[Stored data entries]
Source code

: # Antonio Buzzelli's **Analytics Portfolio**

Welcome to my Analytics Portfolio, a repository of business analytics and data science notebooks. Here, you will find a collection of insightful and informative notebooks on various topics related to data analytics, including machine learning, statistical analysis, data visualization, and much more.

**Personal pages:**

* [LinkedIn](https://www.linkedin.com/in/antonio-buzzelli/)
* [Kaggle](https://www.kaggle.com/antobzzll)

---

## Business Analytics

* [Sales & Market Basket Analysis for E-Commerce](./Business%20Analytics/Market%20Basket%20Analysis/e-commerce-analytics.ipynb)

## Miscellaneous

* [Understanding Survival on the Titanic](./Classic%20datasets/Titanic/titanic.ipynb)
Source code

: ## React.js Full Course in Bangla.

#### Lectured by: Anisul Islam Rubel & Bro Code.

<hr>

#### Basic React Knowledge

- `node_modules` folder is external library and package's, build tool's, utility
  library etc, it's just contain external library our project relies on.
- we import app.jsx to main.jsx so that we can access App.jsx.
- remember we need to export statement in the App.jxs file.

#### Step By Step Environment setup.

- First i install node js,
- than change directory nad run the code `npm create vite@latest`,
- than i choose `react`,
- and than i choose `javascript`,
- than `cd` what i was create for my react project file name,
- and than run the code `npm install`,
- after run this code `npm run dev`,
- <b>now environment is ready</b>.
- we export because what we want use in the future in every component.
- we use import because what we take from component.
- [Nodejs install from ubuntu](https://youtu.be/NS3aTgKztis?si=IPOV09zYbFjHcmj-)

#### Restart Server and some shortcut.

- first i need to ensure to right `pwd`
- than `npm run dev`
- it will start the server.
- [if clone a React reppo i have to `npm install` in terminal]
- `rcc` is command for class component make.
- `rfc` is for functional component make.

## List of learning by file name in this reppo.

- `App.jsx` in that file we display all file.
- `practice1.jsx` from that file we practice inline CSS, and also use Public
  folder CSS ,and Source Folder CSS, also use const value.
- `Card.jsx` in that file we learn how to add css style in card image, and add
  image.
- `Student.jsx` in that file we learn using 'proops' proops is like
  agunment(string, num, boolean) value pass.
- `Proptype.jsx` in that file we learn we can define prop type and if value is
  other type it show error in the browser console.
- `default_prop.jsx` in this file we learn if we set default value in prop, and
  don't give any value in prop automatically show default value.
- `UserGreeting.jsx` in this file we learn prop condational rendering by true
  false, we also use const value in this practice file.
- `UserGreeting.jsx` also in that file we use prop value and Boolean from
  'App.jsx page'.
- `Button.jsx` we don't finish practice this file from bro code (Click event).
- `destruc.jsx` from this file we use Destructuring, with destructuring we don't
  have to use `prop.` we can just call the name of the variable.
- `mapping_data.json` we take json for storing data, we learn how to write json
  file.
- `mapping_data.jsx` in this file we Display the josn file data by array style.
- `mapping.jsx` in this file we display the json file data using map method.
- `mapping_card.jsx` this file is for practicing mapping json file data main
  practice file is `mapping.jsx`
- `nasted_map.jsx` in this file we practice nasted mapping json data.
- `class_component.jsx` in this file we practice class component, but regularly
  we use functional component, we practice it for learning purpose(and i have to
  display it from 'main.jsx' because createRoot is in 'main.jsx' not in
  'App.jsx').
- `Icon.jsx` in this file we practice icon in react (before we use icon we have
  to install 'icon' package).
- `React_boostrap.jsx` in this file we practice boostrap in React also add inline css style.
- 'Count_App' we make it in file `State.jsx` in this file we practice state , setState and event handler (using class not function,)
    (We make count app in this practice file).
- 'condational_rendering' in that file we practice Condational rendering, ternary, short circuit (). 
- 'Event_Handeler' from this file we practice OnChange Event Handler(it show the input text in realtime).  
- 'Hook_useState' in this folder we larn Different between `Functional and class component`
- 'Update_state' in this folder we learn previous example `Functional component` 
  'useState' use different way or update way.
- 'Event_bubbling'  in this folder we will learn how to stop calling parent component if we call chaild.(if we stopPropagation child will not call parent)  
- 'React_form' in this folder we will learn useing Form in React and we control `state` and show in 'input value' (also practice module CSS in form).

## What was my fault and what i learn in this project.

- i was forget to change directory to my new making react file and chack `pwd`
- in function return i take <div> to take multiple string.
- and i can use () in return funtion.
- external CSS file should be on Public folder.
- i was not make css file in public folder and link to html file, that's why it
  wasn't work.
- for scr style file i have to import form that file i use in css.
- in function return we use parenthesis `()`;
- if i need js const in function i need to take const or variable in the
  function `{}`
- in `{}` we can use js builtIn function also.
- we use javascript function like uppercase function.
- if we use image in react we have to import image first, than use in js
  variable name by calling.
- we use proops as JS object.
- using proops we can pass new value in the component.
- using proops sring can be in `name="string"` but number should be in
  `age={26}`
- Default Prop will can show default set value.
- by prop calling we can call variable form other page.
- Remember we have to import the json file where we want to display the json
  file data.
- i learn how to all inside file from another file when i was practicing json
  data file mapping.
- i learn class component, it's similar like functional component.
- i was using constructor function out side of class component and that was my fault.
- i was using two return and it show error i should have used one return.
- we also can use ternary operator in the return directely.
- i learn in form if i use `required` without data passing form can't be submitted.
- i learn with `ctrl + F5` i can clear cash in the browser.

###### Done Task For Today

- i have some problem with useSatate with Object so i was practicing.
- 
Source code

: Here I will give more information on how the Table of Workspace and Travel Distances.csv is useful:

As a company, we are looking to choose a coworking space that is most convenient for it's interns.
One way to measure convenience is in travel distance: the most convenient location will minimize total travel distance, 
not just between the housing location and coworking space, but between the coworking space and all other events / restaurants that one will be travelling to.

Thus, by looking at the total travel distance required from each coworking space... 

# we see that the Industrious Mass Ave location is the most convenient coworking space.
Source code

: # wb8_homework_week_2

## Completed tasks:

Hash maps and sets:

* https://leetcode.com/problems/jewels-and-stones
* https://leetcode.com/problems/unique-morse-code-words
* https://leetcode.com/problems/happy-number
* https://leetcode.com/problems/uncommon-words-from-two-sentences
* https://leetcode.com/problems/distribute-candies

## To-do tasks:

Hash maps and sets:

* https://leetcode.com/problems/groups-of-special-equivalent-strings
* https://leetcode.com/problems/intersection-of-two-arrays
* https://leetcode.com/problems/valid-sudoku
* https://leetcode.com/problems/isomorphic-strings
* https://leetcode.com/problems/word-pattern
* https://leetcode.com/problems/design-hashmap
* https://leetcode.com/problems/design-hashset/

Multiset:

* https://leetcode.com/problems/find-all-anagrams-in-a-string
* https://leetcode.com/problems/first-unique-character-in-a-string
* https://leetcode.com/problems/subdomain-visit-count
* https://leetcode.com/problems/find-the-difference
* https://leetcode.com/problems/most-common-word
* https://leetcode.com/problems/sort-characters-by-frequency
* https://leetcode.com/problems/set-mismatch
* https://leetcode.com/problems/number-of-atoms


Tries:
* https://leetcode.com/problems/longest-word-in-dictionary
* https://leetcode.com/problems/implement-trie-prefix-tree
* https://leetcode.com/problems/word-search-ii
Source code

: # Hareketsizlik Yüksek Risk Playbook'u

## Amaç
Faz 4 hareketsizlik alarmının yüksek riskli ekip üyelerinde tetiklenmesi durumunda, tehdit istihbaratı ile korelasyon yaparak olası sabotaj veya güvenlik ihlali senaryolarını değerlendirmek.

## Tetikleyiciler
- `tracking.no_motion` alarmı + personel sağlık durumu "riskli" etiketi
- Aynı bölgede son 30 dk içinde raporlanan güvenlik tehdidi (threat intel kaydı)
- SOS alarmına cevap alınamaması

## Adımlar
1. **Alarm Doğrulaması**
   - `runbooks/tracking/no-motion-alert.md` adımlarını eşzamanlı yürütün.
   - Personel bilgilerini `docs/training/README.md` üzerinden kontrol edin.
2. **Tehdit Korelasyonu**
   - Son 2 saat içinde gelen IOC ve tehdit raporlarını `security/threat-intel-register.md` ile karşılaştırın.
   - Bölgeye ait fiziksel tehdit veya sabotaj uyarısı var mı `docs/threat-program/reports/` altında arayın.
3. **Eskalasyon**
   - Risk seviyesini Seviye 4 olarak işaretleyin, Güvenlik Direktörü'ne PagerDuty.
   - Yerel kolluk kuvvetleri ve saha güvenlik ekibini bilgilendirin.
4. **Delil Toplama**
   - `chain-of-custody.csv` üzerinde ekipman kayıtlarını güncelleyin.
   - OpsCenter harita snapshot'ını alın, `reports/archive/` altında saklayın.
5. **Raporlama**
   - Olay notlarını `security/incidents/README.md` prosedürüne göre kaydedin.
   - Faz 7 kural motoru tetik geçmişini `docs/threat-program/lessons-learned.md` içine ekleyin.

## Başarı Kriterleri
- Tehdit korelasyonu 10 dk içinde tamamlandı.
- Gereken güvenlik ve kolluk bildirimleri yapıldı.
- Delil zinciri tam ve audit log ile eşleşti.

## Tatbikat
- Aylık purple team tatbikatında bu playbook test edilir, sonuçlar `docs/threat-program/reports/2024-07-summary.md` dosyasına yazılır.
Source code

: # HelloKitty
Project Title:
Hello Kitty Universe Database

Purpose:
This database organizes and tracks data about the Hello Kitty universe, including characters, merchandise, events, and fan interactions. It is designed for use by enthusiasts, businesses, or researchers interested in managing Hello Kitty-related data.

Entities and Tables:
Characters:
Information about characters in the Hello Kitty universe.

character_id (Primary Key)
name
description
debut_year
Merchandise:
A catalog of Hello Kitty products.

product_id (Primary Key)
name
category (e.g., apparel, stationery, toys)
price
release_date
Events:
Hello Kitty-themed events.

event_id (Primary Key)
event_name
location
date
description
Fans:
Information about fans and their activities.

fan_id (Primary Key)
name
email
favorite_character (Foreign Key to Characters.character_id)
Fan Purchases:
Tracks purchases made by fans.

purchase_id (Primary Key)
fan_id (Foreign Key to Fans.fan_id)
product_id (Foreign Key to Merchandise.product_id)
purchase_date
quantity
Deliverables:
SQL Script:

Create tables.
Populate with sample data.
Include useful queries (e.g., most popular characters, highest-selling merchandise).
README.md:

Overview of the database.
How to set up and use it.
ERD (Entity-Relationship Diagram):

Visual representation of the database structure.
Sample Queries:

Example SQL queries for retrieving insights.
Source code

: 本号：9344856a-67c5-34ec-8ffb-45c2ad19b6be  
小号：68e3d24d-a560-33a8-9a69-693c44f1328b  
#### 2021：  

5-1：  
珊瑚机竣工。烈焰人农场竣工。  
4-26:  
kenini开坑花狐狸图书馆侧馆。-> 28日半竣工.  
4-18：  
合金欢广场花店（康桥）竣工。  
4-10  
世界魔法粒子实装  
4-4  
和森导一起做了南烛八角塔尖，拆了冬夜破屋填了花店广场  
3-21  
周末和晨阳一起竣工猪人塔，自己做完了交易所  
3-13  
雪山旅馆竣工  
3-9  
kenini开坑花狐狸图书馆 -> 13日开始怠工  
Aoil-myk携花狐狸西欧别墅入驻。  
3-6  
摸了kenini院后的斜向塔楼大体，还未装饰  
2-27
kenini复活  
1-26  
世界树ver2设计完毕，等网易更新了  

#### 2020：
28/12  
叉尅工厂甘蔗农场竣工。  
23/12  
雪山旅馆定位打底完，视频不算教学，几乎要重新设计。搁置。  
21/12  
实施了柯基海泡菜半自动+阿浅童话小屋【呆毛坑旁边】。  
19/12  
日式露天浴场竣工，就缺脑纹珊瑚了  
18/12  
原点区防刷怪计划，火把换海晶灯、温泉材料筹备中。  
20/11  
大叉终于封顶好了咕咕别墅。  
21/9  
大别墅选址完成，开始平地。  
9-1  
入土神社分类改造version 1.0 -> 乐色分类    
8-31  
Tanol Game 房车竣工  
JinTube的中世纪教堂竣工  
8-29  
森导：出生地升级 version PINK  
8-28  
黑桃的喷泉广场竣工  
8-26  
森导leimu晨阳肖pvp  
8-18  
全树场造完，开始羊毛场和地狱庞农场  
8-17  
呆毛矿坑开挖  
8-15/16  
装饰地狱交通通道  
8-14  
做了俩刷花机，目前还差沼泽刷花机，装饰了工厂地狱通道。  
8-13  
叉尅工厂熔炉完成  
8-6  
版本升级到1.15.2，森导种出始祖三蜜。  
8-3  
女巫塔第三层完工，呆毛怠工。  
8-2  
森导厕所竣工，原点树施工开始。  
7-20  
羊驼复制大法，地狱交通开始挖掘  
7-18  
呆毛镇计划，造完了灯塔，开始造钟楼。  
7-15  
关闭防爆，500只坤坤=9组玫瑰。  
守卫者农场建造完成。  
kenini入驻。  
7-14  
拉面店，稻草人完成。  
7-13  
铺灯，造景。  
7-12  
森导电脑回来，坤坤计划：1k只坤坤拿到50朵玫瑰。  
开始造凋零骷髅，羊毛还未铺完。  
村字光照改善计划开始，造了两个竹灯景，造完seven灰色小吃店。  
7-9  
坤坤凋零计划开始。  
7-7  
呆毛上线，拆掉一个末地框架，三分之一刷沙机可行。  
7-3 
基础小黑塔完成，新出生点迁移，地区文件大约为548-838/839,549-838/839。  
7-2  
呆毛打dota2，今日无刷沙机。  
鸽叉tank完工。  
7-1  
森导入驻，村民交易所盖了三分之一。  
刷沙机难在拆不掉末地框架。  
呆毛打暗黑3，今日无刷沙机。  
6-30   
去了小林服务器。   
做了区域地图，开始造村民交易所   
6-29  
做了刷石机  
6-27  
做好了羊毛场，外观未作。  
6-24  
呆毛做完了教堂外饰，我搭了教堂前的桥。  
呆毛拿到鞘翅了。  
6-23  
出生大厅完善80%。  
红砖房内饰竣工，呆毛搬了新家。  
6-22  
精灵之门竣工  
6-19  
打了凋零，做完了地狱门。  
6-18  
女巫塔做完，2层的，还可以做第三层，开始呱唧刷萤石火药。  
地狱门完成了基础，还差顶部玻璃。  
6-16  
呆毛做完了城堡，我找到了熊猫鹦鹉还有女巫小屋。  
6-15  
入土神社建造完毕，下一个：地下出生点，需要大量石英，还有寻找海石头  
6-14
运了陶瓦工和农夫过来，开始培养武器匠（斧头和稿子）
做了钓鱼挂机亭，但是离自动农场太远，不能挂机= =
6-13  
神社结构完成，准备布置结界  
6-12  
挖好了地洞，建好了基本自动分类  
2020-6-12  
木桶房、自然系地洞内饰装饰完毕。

Aim of the exercise:
Compute how many lines of the records above hold the string "unique". Give the number with no other output.

Exercise response:
2